EXERCISE GOAL: Restate each entry word for word. Keep every detail intact.

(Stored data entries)

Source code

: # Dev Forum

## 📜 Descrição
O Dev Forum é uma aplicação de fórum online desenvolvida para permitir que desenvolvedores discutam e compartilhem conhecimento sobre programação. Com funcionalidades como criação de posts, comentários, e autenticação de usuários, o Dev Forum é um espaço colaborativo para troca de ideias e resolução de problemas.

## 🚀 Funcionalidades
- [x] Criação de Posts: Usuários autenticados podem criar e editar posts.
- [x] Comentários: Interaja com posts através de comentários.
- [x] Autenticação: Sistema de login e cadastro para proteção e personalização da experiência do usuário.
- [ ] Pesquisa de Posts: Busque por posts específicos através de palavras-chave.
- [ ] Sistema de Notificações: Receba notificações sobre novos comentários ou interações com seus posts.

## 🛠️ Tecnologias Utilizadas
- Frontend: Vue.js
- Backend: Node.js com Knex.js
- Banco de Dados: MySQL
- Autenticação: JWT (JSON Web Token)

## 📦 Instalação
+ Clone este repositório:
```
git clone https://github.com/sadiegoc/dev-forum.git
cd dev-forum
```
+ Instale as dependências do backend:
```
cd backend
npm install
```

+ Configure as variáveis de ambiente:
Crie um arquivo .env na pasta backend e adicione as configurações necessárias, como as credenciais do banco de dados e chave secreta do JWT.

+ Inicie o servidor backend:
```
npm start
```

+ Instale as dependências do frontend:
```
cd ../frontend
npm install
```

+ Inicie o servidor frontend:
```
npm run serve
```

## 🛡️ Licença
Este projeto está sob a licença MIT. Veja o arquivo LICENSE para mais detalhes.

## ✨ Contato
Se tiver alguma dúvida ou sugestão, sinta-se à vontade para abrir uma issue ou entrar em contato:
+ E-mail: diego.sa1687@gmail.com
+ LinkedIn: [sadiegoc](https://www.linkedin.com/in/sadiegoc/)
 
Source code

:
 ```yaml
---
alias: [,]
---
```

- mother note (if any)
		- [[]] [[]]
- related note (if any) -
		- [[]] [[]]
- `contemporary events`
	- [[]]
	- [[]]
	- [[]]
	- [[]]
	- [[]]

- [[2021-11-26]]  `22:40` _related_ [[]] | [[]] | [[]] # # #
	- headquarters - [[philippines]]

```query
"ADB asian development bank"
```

REPLY TO THE EXERCISE:
Source code

: # Dev Forum

## 📜 Descrição
O Dev Forum é uma aplicação de fórum online desenvolvida para permitir que desenvolvedores discutam e compartilhem conhecimento sobre programação. Com funcionalidades como criação de posts, comentários, e autenticação de usuários, o Dev Forum é um espaço colaborativo para troca de ideias e resolução de problemas.

## 🚀 Funcionalidades
- [x] Criação de Posts: Usuários autenticados podem criar e editar posts.
- [x] Comentários: Interaja com posts através de comentários.
- [x] Autenticação: Sistema de login e cadastro para proteção e personalização da experiência do usuário.
- [ ] Pesquisa de Posts: Busque por posts específicos através de palavras-chave.
- [ ] Sistema de Notificações: Receba notificações sobre novos comentários ou interações com seus posts.

## 🛠️ Tecnologias Utilizadas
- Frontend: Vue.js
- Backend: Node.js com Knex.js
- Banco de Dados: MySQL
- Autenticação: JWT (JSON Web Token)

## 📦 Instalação
+ Clone este repositório:
```
git clone https://github.com/sadiegoc/dev-forum.git
cd dev-forum
```
+ Instale as dependências do backend:
```
cd backend
npm install
```

+ Configure as variáveis de ambiente:
Crie um arquivo .env na pasta backend e adicione as configurações necessárias, como as credenciais do banco de dados e chave secreta do JWT.

+ Inicie o servidor backend:
```
npm start
```

+ Instale as dependências do frontend:
```
cd ../frontend
npm install
```

+ Inicie o servidor frontend:
```
npm run serve
```

## 🛡️ Licença
Este projeto está sob a licença MIT. Veja o arquivo LICENSE para mais detalhes.

## ✨ Contato
Se tiver alguma dúvida ou sugestão, sinta-se à vontade para abrir uma issue ou entrar em contato:
+ E-mail: diego.sa1687@gmail.com
+ LinkedIn: [sadiegoc](https://www.linkedin.com/in/sadiegoc/)
 
Source code

:
 ```yaml
---
alias: [,]
---
```

- mother note (if any)
		- [[]] [[]]
- related note (if any) -
		- [[]] [[]]
- `contemporary events`
	- [[]]
	- [[]]
	- [[]]
	- [[]]
	- [[]]

- [[2021-11-26]]  `22:40` _related_ [[]] | [[]] | [[]] # # #
	- headquarters - [[philippines]]

```query
"ADB asian development bank"
```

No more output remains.